Pojemność baku paliwa w mk7 kombi - Strona 2

  
Sortuj wg daty:
rosnąco malejąco
Ja w moim do 1 kreski zrobię nawet 300km. Tankujesz max na stacji pod sam koreczek + 5 litrów do bańki. Przyjeżdżam do domu i lejeczek i dolewam, w essim jest taki fajny brzęczek jak się dolewa tak na maxa pod domem. I spokojnie tak 5 wchodzi wiec +/- 100km zależy od stylu i jak jakimi drogami. W scenicu 1 i 2 też tak robiłem i robię Jak jadę w dalszą trasę ok 800-1000km.
  
 
Cytat:
2007-05-20 23:56:26, ensimek pisze:
hmm, no dalej bez odpowiedzi może zbyt skąplikowane pytanie zadałem więc: Czy ilość paliwa na jakie wskazuje licznik od 0 do połowy jest taka sama jak od połowy pod korek?

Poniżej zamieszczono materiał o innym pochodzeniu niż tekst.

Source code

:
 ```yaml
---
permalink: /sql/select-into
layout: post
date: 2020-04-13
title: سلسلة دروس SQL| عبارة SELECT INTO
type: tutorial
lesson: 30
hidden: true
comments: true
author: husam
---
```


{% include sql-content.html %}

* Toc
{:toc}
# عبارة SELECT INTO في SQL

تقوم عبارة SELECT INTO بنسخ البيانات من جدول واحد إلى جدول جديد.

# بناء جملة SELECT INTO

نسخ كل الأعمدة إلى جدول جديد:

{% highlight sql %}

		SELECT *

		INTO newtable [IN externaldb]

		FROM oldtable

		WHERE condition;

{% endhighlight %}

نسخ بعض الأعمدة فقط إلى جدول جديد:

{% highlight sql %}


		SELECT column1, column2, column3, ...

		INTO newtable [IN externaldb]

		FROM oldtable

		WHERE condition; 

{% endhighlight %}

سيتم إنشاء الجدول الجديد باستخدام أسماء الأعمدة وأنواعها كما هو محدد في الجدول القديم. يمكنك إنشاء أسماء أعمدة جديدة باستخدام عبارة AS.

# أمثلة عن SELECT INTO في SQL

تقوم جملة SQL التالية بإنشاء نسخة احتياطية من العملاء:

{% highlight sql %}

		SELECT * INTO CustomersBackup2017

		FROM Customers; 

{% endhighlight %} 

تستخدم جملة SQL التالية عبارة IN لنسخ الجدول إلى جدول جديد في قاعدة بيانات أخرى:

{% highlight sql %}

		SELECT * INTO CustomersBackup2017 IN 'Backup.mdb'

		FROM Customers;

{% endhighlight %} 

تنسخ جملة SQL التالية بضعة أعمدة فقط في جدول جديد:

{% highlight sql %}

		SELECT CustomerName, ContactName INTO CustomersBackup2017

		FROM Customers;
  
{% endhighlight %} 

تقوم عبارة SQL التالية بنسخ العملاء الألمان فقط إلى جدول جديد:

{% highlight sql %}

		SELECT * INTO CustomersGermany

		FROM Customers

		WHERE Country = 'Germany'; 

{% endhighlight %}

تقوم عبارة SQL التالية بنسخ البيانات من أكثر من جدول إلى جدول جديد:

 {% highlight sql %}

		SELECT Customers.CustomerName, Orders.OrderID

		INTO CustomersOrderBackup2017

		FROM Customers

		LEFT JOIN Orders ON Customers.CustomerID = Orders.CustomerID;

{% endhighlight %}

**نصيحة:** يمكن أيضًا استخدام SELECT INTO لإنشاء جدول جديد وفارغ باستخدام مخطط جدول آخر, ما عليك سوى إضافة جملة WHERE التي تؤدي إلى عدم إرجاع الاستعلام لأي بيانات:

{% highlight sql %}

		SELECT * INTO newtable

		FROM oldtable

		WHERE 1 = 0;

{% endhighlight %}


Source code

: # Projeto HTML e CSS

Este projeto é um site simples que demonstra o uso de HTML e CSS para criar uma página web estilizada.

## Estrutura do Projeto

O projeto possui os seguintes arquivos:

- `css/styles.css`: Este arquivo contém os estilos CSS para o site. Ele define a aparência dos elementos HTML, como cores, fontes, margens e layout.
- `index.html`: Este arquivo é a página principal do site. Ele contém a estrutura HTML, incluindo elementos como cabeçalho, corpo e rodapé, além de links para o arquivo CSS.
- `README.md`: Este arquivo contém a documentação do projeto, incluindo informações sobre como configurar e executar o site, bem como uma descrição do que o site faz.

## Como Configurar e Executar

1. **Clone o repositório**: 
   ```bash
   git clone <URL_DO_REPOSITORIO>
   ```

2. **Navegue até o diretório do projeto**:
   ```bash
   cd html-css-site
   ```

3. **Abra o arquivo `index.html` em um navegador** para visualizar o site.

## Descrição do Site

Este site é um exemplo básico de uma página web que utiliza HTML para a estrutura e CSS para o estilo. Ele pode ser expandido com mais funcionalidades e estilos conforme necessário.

Hmmm... Problem czysto matematyczny. Przy założeniu że jedziesz tym samym stylem jazdy, a co za tym idzie zużycie paliwa jest stałe (nigdy nie jest), robiąc na połowie baku 240km tankujesz znów do pełna i dzielisz ilość paliwa przez 2,4 otrzymasz wynik że spalił ci powiedzmy 10/100 (teoretyczne 24 litry zatankowane od połowy do pełna podzielić na 2,4 daje nam wynik 10/100). Znając pojemność zbiornika (katalogowo 55 litrów) to przy zużyciu 10/100 na pełnym zbiorniku paliwa przejedziesz 550km. Jednak wskaźnik na desce pokazuje ilość paliwa bez tzw rezerwy czyli około 7-8 litrów. poniżej ostatniej kreski wskazówka praktycznie już nie opadnie więc można by przyjąć, że wskazanie połowy pojemności nie będzie dokładną połową ilości paliwa w zbiorniku, kolejny błąd wprowadzi właśnie ilość paliwa rezerwowego. Kolejny błąd wskazania wprowadzi sam sposób mierzenia ilości paliwa w zbiorniku. Jeśli jest to pomiar poziomu liniowy (raczej taki jest) to każda zmiana kształtu zbiornika spowoduje mniej liniowe opadanie wskazówki wraz z ubywaniem paliwa podczas jazdy. Nie było by tego problemu gdyby zbiornik miał bardzo regularny kształt (niestety takiego nie ma). W efekcie tego wskazówka opada dość szybko przy pełnym zbiorniku zwalnia im bliżej połowy a potem znów przyśpiesza opadanie żeby w końcu zatrzymać się na ostatniej kresce i długo tam stoi. Ten zakres skali widuję najczęściej u siebie .

Ciekawy wywód... A tak w ogóle to po co ta teoria?